(Source data)
>>>>
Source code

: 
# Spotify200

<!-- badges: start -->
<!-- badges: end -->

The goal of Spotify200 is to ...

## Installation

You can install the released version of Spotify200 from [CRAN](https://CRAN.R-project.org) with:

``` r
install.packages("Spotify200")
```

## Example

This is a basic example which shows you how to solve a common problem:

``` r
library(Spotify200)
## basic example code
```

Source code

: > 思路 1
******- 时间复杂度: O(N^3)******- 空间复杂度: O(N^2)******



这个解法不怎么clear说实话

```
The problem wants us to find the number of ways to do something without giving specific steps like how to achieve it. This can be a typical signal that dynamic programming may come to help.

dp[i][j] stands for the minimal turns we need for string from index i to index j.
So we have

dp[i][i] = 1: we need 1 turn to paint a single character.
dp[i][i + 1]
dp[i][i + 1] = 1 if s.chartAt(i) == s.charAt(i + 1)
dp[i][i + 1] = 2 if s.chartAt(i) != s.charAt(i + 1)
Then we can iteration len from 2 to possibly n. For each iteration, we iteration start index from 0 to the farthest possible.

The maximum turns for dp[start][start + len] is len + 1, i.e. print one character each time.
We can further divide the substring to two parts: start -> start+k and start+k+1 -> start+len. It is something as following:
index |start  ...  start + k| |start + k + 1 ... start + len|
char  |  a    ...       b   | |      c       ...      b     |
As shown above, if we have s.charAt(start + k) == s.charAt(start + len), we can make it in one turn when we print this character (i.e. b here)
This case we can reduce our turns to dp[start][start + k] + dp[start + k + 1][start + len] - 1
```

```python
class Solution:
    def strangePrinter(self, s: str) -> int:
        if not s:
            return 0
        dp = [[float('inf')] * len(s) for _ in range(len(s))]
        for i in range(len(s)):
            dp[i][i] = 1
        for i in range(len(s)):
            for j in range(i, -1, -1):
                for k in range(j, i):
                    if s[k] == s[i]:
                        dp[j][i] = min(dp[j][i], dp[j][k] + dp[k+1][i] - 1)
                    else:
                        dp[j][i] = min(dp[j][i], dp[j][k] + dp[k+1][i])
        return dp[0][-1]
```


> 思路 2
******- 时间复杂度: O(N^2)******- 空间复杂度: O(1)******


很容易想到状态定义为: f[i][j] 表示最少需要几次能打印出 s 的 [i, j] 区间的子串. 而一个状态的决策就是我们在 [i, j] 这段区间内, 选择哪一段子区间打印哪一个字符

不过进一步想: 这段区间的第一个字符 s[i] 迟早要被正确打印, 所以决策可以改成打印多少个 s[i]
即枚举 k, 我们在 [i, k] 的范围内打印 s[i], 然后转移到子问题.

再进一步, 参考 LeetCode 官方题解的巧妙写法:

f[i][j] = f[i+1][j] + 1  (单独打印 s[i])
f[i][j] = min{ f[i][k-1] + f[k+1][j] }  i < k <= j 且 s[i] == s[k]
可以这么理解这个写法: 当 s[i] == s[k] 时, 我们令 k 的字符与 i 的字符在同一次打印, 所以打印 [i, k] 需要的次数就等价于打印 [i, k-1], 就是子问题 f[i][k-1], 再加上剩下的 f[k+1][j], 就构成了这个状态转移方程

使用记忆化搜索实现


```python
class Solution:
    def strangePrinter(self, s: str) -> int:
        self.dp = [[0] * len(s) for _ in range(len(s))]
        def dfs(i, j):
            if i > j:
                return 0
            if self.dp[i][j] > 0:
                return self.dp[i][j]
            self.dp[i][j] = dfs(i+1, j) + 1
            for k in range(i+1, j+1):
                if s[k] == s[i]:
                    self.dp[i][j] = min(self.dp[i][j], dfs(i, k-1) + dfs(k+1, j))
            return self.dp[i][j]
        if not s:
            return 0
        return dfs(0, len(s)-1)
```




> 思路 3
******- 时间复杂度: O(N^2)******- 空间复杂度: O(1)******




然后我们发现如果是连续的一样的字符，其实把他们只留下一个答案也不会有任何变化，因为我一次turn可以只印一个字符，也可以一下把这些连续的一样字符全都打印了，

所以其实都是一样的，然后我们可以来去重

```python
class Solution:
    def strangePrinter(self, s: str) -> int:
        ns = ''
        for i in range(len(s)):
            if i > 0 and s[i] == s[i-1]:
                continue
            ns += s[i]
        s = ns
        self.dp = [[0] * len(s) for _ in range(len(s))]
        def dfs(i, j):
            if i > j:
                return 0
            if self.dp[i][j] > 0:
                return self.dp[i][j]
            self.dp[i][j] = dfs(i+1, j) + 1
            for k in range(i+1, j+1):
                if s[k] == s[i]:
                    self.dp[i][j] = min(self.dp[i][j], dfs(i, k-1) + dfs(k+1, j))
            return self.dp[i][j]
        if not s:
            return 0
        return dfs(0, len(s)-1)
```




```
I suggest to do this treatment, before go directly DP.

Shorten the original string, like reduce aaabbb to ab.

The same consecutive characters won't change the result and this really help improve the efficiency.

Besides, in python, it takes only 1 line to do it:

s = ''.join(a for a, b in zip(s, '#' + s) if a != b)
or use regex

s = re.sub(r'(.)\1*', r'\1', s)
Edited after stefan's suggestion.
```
<<<<
### What is needed
Return each line in the records that holds the string "charAt".

### Response for this exercise
dp[i][i + 1] = 1 if s.chartAt(i) == s.charAt(i + 1)
dp[i][i + 1] = 2 if s.chartAt(i) != s.charAt(i + 1)
As shown above, if we have s.charAt(start + k) == s.charAt(start + len), we can make it in one turn when we print this character (i.e. b here)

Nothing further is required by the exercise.